SONG PREMIERE: Queer Trailblazers ‘Karen & The Sorrows’ Rekindles Old Timey Lonesome Bar Scenes On “Everything We Had”

Queer country trailblazers Karen & the Sorrows are back with a new full-length album, The Narrow Place (out 8/25). Like any roots band, The Sorrows sing about heartbreak and loss. They just take the back roads less traveled to get there. From a queer reimagining of the bro-country pickup truck ode to a Jewish family story about immigration and race, these songs are both unexpected and entirely country.

The Sorrows’ sound centers around singer-songwriter Karen Pittelman’s high, lilting vocals and Elana Redfield’s lonesome pedal steel guitar mixed with the dark twang and steady beat of the 1970s country-rock the band grew up on.

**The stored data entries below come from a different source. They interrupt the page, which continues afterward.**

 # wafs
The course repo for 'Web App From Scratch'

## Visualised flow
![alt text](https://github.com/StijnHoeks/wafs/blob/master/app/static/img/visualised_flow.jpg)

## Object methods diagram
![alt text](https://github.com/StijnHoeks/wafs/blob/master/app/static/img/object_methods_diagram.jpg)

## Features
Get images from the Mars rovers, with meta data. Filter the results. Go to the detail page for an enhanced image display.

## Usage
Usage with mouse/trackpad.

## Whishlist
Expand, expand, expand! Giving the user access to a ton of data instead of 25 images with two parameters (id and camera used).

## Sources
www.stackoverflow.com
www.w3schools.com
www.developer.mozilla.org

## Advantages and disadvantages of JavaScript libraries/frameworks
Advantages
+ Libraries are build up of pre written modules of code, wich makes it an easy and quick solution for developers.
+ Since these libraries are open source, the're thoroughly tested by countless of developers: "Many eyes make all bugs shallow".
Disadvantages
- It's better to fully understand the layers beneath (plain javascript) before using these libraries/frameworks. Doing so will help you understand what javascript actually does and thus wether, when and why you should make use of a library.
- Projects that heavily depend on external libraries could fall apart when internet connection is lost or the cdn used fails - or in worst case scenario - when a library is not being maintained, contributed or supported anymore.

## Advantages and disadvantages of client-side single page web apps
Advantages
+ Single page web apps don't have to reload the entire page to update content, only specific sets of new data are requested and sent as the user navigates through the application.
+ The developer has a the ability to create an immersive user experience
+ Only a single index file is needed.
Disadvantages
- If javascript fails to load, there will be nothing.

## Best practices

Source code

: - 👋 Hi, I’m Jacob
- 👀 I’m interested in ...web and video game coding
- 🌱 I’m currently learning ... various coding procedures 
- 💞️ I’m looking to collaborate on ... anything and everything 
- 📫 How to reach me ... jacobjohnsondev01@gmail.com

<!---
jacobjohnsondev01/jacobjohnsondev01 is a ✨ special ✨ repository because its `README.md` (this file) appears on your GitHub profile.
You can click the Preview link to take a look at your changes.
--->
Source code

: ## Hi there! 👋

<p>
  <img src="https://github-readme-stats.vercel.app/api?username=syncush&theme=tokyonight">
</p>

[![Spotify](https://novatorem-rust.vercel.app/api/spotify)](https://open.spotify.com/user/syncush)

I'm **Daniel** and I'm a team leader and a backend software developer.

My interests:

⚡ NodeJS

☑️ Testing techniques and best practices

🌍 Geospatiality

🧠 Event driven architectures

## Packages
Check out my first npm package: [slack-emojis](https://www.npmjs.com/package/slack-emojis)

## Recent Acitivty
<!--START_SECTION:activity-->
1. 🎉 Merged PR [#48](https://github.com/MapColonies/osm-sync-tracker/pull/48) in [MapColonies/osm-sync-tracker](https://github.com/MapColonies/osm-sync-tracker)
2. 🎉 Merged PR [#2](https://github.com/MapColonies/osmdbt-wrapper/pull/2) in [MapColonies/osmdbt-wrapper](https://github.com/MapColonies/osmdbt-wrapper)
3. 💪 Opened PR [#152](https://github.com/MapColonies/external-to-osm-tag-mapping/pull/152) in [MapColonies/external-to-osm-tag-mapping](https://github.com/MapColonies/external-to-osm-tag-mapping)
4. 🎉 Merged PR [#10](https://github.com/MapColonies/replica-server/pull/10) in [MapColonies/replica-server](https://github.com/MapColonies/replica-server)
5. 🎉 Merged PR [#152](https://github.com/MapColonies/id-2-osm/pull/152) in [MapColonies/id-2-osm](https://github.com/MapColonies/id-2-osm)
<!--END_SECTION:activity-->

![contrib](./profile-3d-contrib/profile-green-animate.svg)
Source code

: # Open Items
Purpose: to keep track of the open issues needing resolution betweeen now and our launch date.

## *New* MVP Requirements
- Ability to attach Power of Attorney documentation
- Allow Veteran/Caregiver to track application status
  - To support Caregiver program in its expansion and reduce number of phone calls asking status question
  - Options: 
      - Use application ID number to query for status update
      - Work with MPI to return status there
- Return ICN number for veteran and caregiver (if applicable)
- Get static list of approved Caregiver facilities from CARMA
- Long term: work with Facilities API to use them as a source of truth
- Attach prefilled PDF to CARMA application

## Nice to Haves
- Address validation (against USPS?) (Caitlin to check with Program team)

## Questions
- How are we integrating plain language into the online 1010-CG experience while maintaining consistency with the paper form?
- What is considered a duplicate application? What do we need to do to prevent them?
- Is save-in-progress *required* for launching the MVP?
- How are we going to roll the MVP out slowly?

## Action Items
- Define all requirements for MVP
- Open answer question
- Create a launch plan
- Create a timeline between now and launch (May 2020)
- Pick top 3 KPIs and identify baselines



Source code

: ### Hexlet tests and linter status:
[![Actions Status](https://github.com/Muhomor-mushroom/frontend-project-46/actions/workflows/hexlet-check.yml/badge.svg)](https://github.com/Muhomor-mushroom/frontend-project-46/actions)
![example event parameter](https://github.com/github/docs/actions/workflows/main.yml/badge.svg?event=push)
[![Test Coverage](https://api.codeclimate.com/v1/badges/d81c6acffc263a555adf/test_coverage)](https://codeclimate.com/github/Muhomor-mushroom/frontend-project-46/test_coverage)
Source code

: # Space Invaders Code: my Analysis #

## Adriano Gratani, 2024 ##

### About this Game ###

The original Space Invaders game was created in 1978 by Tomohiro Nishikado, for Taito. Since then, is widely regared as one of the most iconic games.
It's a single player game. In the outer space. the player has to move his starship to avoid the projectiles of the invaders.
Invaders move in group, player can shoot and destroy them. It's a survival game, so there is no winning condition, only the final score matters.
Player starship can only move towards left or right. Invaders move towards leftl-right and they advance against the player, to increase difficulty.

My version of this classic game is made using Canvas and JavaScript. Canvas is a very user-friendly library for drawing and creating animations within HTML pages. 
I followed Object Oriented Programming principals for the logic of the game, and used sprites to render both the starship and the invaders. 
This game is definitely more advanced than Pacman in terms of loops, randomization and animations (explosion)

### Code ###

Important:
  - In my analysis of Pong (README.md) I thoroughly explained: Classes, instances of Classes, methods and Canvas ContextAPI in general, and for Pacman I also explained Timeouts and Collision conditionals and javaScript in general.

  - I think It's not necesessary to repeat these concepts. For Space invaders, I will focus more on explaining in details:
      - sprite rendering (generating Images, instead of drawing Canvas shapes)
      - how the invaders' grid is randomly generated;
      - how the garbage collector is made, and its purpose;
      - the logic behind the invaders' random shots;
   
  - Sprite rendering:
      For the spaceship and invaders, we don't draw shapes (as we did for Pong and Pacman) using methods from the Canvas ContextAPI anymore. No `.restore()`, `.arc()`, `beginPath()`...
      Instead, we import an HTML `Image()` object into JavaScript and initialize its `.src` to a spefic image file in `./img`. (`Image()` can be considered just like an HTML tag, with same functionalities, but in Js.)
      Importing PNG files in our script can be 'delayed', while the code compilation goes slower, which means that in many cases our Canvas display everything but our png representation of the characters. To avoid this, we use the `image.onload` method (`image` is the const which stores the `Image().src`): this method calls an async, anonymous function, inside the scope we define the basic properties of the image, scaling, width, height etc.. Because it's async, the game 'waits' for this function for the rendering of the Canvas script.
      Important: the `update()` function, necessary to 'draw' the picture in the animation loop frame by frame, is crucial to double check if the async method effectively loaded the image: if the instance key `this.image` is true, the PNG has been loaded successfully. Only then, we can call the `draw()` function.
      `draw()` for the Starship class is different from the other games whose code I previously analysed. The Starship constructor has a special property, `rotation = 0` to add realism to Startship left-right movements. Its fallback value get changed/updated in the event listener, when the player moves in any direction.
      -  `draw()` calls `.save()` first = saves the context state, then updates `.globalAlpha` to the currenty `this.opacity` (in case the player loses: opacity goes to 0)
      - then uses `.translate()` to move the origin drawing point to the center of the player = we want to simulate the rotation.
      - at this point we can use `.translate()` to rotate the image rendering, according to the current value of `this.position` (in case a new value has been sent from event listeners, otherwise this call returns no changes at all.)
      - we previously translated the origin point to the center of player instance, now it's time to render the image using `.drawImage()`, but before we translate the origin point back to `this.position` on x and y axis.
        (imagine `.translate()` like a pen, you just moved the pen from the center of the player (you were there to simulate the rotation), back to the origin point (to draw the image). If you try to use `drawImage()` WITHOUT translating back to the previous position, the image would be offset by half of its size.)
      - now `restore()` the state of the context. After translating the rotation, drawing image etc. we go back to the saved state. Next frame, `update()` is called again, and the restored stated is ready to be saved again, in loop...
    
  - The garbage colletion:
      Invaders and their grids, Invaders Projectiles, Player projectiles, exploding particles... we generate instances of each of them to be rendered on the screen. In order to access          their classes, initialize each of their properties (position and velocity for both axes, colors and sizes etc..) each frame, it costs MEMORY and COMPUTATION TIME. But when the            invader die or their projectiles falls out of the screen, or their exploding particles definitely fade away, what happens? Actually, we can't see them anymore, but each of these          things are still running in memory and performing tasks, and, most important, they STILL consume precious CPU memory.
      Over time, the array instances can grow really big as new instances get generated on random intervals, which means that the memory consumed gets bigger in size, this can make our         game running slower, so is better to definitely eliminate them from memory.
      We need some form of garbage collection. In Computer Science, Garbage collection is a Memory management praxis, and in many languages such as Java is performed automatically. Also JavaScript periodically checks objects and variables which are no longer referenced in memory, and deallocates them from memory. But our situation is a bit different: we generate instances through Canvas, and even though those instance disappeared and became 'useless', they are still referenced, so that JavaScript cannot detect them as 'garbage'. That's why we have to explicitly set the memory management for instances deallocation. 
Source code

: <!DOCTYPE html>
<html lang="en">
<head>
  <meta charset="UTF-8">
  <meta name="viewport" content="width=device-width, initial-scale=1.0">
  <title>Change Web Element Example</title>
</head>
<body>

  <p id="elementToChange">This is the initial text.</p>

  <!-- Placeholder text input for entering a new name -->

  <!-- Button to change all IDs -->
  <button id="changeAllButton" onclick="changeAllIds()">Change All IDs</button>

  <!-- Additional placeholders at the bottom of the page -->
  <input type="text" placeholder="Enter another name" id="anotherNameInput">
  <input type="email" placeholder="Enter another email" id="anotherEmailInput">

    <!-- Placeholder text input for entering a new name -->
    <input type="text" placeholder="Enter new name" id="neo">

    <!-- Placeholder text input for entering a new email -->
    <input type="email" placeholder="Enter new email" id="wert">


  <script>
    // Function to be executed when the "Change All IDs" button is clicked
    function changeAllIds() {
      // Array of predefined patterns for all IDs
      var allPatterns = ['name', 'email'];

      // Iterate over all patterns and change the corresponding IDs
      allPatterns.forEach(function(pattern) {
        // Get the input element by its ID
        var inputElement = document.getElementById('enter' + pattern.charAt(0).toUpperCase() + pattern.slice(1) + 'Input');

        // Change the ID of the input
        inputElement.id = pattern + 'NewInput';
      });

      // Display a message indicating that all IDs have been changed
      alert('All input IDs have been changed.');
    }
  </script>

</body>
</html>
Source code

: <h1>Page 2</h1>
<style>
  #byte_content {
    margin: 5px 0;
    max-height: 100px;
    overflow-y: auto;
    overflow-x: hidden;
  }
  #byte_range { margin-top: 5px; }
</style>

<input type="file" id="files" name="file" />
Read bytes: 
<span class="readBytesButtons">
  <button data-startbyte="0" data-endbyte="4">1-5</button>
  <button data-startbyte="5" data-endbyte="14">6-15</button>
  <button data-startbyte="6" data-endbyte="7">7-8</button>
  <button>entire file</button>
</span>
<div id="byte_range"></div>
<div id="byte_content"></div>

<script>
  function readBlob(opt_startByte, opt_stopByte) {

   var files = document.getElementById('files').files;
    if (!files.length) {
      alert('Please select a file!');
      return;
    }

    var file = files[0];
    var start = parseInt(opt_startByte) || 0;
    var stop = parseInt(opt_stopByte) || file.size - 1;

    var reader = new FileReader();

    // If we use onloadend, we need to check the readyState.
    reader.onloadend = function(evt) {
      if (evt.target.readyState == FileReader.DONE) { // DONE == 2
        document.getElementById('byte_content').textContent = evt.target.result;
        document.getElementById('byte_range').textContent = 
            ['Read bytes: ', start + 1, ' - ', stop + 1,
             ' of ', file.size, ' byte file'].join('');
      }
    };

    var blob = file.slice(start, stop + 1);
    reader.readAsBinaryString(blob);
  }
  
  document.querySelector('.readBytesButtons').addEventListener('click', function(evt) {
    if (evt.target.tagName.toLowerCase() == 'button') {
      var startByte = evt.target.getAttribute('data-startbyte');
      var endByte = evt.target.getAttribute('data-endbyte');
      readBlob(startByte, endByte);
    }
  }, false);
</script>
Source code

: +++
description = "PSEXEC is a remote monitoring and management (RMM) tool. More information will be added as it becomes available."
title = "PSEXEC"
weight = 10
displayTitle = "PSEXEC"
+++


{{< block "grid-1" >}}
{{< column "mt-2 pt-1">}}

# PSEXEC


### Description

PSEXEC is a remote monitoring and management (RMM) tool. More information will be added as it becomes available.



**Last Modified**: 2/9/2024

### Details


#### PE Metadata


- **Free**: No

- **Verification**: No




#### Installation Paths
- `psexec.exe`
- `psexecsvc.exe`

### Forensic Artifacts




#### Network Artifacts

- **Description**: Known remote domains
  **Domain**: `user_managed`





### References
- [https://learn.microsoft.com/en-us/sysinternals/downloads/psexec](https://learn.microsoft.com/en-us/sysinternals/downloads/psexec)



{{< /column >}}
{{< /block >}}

Pittelman, Redfield, and drummer Tami Johnson formed the Brooklyn-based band in 2011. In 2012 they released the EP Ocean Born Mary about a ghost story from Redfield’s New Hampshire hometown. In 2014, they put out their first full-length record, The Names of Things, which was voted one of the Freeform American Roots Chart’s best debut albums of the year. A constant fixture in New York’s clubs and bars, the Sorrows have continued to build a strong local following as well as touring throughout the east coast from New England to New Orleans.

The Sorrows are also at the center of a growing queer country scene, creating a community for people who love country music even if country music doesn’t always love them back. For the last six years, they’ve run Brooklyn’s Gay Ole Opry Festival and the Queer Country Quarterly. “Now more than ever, we are grateful to be in community with so many amazing musicians,” Pittelman says. “Country music can tell compelling stories about family, love, heartbreak, and strength. Those stories should include all of our families, all of our love, and especially all of our heartbreak and our strength.”

Glide is proud to premiere “Every We Had” (below) from The Narrow Place, an achingly tender composition that reveals a mature melodic precision rarely heard from country western artists. Karen and The Sorrows live up to their namesake as a living conduit of the barroom tales of yesterday, reminding us of names from Patsy, Dolly, and on down the line….

“Everything We Had” is the last song on the album, and I wanted it to have that lonesome feel of a band playing at a dive bar at 2:00 am, after everyone else has gone home, and the bartender is mopping up. There are a billion breakup songs out there but not nearly as many about both people trying as hard as they could and still failing. That was what I wanted to sing about, “says Pittelman.

“The second verse references the song “River Deep – Mountain High” because, even though it’s technically a love song, the way Tina Turner sings it always breaks my heart. I think it’s that earnest faith of loving someone with everything you’ve got—”I love you just the way I loved that rag doll” (and not just any rag doll, but the only doll Tina ever had!)—that feels so sad to me. It’s like she’s asking: if I give you everything, will that be enough?”

“And I guess when I wrote this song I was thinking about how sometimes the answer is no, ” continues Pittelman. “It was originally much more electric guitar focused, but when we had the amazing J.B. Flatt playing the Wurlitzer in the studio, it was clear that the organ needed to be more center stage. And I really love the tone on Elana’s guitar solo. It’s like she translated exactly how I felt when I wrote this song into a sound.”